Anderen Zahnarzt vorgesetzt bekommen wie geplant

    Ich war in meiner Zahnarztpraxis wegen Zahnbeschwerden , meine Zahnärztin meinte das könnte eine beginnende Wurzelentzündung sein und hat da was zur Beruhigung drauf gemacht . Da es nicht besser wurde mußte ich zu ihrem Mann gleiche Praxis , da sie keinen Dienst hatte . Er hat eine Wurzelbehandlung gemacht . Ich wurde anschließend gefragt bei wem ich den nächsten Wurzelbehandlungstermin haben wollte , da ich mich bei ihm nicht wohlfühle habe ich gesagt ich hätte gerne den Termin bei seiner Frau .
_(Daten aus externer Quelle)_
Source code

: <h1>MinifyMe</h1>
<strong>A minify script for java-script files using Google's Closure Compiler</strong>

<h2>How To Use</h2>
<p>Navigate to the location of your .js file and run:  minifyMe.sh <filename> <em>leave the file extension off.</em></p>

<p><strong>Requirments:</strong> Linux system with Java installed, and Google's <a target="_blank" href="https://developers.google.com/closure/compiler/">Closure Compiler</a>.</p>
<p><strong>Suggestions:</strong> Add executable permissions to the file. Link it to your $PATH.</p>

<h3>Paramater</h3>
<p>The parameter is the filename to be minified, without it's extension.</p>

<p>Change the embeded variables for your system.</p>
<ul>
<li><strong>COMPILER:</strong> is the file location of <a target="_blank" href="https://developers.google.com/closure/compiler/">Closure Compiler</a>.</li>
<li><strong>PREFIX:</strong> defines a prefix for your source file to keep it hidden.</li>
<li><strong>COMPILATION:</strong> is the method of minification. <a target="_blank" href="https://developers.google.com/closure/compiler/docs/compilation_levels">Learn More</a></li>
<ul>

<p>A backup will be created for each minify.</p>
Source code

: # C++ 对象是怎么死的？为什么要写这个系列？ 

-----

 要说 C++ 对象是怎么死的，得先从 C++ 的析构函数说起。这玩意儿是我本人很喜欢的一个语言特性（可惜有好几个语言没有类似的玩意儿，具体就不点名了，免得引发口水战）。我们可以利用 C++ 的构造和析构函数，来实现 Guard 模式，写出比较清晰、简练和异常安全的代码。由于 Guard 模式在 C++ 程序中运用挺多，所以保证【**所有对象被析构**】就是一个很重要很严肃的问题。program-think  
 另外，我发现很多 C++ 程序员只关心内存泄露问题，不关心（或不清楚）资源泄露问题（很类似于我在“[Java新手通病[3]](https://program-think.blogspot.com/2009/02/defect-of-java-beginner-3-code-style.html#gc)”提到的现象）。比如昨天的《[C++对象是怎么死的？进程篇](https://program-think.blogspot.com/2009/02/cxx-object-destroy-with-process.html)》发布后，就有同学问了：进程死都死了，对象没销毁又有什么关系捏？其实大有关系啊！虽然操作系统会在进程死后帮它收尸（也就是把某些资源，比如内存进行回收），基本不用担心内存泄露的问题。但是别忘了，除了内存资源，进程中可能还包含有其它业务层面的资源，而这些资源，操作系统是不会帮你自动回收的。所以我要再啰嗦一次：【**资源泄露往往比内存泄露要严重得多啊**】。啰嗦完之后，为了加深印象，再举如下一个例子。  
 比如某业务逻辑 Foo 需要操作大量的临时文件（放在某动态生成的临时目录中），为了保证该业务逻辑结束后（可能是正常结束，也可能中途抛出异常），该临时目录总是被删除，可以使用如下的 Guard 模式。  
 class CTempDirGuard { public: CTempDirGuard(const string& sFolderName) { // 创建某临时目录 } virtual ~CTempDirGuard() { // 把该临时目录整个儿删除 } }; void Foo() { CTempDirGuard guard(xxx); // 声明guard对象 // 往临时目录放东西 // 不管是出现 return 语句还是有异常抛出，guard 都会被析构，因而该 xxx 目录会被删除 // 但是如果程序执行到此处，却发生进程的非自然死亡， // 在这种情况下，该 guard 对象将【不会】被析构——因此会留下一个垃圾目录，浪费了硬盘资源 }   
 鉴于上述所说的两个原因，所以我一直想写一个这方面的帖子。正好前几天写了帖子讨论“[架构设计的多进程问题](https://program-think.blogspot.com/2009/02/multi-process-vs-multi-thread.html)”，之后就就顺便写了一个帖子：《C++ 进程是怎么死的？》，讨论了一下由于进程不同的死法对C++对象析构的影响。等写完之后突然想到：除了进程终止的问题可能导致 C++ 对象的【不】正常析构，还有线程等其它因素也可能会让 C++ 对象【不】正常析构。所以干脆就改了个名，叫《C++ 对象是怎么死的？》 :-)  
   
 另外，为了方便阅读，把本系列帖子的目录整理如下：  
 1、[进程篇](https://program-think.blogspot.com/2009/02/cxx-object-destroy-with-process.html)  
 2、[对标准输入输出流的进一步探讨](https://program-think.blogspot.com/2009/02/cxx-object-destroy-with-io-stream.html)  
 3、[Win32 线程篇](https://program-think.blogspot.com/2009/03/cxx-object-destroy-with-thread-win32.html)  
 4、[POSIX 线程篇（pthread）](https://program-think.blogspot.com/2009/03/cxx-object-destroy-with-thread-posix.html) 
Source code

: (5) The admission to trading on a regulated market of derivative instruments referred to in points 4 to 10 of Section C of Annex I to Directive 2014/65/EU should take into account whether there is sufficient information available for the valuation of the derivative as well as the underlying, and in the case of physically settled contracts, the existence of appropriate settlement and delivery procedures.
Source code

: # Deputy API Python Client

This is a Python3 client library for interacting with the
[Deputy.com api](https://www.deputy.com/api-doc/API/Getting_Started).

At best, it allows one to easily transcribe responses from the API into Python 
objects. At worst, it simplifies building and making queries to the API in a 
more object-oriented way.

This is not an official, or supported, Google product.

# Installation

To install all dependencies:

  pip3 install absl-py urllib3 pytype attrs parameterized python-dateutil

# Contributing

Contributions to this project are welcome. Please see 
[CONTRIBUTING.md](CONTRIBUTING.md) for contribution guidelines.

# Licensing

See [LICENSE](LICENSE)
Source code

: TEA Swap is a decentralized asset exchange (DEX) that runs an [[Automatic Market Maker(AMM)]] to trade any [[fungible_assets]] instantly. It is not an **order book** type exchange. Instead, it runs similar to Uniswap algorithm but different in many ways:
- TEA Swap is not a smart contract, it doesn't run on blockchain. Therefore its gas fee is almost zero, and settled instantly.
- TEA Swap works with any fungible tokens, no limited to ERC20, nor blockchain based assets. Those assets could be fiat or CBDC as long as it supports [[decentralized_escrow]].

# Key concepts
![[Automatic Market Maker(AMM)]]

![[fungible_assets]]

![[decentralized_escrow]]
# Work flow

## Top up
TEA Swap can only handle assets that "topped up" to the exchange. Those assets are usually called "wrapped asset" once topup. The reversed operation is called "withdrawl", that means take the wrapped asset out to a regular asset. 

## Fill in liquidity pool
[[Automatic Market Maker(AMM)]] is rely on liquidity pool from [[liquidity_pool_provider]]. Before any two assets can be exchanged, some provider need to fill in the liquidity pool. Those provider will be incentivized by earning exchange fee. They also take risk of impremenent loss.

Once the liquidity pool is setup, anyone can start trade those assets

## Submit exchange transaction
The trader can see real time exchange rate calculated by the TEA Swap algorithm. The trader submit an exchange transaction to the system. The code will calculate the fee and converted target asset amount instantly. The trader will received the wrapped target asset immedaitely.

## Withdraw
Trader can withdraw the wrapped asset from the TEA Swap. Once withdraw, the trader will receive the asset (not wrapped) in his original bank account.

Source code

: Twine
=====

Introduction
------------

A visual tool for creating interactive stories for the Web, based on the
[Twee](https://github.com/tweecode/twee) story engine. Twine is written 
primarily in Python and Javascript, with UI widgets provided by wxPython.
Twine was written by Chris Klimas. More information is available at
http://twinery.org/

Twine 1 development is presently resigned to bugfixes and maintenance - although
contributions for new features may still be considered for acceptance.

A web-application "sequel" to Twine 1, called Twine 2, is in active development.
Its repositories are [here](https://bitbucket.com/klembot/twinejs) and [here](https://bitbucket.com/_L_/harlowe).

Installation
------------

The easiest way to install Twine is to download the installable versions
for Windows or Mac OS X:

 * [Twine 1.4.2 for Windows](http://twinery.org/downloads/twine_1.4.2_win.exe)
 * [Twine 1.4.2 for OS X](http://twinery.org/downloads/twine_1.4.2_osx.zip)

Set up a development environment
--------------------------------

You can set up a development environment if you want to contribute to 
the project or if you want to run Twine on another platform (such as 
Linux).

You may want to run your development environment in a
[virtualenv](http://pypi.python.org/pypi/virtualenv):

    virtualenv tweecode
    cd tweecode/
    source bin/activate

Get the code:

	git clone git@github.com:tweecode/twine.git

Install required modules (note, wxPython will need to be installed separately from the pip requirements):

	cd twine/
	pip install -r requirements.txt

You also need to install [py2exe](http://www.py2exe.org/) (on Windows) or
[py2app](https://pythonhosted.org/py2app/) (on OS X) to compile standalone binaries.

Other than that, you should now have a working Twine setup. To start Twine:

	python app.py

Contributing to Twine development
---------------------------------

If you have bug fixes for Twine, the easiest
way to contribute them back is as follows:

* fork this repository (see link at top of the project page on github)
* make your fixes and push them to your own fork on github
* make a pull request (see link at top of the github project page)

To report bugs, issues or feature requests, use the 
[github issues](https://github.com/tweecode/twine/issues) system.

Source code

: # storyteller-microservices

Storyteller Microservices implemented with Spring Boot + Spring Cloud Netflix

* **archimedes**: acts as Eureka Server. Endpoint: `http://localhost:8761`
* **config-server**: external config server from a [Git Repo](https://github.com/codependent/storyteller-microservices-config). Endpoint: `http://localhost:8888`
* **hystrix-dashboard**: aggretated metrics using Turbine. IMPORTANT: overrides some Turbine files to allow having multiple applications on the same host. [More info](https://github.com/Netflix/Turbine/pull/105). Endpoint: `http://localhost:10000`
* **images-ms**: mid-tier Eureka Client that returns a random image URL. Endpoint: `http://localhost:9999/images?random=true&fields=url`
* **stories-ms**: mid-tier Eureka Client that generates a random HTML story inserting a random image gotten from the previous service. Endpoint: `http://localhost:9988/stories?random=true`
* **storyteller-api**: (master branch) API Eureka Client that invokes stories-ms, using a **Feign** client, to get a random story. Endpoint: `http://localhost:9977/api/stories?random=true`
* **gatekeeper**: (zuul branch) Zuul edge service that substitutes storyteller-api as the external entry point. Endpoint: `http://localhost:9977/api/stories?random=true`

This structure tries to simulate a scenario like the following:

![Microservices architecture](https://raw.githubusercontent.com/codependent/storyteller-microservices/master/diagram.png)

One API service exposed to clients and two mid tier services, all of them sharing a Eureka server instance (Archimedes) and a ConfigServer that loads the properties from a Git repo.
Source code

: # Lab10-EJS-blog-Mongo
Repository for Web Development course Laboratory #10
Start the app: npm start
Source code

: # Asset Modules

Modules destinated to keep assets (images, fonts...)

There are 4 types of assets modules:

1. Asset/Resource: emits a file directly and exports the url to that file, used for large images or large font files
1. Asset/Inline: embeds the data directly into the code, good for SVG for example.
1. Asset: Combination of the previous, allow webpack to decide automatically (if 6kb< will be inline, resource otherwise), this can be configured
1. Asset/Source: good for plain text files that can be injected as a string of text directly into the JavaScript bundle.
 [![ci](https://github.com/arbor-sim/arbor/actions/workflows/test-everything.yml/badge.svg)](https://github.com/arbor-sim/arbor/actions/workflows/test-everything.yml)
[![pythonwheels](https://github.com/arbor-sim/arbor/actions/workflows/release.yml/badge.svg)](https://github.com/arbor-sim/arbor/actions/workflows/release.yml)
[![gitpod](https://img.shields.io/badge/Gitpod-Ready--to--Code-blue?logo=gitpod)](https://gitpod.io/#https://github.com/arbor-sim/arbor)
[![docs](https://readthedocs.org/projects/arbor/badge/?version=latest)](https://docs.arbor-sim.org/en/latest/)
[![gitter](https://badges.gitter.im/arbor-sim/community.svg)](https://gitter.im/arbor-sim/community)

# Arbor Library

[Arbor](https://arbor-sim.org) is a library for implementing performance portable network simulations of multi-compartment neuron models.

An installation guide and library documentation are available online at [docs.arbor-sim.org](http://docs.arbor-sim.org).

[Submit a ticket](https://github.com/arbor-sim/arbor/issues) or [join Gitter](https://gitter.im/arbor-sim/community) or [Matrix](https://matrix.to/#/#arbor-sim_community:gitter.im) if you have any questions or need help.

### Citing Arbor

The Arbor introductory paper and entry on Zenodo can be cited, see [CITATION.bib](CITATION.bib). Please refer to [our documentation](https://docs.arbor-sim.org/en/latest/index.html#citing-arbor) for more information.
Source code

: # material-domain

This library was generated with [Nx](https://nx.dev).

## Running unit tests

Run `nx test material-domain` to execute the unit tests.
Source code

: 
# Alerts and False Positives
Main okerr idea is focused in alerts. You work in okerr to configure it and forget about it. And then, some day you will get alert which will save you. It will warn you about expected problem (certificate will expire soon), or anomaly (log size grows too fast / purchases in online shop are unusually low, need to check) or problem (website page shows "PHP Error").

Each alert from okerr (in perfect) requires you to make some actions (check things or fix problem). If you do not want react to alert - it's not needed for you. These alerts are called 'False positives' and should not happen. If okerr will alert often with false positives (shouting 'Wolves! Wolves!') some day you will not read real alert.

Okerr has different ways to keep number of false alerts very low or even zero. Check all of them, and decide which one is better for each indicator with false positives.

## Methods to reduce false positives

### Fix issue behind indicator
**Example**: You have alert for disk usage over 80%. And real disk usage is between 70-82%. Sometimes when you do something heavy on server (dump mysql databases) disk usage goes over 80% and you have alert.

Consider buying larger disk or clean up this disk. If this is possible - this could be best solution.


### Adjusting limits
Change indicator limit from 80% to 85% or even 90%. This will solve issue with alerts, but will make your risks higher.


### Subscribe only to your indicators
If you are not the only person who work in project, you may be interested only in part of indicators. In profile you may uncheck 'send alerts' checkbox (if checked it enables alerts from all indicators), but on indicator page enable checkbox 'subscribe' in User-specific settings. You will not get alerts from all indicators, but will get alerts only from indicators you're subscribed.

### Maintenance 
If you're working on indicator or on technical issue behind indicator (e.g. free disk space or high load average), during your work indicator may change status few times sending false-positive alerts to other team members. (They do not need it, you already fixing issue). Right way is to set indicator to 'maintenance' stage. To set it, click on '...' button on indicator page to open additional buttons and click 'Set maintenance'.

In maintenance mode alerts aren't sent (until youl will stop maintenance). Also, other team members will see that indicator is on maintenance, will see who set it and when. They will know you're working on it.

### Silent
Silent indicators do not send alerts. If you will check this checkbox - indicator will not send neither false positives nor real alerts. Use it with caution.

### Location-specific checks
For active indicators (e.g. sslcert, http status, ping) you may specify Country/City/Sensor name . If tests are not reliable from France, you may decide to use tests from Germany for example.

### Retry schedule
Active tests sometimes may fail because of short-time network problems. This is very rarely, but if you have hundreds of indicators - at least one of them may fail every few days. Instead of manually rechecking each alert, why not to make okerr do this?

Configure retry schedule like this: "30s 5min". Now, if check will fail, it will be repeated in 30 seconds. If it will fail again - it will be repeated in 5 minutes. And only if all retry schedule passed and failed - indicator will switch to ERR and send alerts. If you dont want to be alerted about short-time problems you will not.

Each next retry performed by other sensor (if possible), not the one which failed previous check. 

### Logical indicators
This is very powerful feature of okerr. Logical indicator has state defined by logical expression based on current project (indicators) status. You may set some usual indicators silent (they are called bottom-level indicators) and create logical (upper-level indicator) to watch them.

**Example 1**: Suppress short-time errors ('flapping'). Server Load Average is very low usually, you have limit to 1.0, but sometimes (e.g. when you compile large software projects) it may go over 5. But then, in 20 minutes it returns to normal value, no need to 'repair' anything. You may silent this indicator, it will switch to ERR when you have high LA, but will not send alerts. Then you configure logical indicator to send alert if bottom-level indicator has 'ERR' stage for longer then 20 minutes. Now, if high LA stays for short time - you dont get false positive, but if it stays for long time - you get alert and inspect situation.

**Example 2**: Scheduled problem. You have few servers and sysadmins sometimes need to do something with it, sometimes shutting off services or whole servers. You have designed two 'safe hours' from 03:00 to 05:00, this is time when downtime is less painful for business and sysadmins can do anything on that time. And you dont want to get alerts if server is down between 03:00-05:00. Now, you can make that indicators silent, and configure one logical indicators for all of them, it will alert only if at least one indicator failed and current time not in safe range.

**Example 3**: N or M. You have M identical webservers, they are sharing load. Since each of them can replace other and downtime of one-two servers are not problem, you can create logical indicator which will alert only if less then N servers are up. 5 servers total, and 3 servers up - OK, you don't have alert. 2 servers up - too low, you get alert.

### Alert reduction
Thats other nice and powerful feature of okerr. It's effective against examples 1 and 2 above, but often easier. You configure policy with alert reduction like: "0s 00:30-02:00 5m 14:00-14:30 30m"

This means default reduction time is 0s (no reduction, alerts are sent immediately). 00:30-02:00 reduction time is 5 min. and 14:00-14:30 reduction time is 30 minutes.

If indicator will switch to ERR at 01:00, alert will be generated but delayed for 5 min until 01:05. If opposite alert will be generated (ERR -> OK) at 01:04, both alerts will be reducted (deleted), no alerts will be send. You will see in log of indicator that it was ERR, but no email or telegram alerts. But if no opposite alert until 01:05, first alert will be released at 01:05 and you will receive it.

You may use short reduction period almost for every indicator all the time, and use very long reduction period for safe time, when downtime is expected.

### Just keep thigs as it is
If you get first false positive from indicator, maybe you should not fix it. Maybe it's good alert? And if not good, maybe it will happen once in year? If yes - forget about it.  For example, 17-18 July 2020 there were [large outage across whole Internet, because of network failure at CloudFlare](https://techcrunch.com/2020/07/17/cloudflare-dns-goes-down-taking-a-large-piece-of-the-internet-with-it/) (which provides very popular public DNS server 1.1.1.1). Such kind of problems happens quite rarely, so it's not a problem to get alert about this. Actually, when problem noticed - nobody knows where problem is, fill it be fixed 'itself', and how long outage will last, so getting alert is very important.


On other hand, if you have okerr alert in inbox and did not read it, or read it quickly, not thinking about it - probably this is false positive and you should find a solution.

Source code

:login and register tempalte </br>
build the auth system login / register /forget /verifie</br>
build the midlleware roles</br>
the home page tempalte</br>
    Am Donnerstag hatte ich den Termin und er kam und machte die Behandlung fand ich nicht ok,sie war auch da. Ich habe mich nicht getraut zu sagen das will ich jetzt nicht . Nach dem Termin habe ich gebeten wenigstens den nächsten Termin bei ihr zu bekommen , da hieß es nur er hat die Behandlung angefangen er führt sie zuende


    Ich habe Zahnmarztangst . er erklärt nicht gerne was hat am Donnerstag nicht gefragt ob ich eine Betäubung brauche , einfach ohne Betäubung die provisorische Füllung entfernt , erst als er beim Pieksen im Wurzelkanal es tut weh hat er betäubt . Zum Schluß habe ich gefragt wie geht es weiter . Antwort die medikamentöse Einlage muß mehrere Wochen drin bleiben . Dann mußte ich wieder fragen wie lange sie denn drin bleiben muß . Als Informationen sich erfragen zu müssen finde ich schon blöd . Sie ist viel netter und hat auch zwischendurch mich gefragt ob es noch gehen würde oder ist alles ok . Dieses Nachfragen wirkt beruhigend , und man fühlt sich aufgehoben.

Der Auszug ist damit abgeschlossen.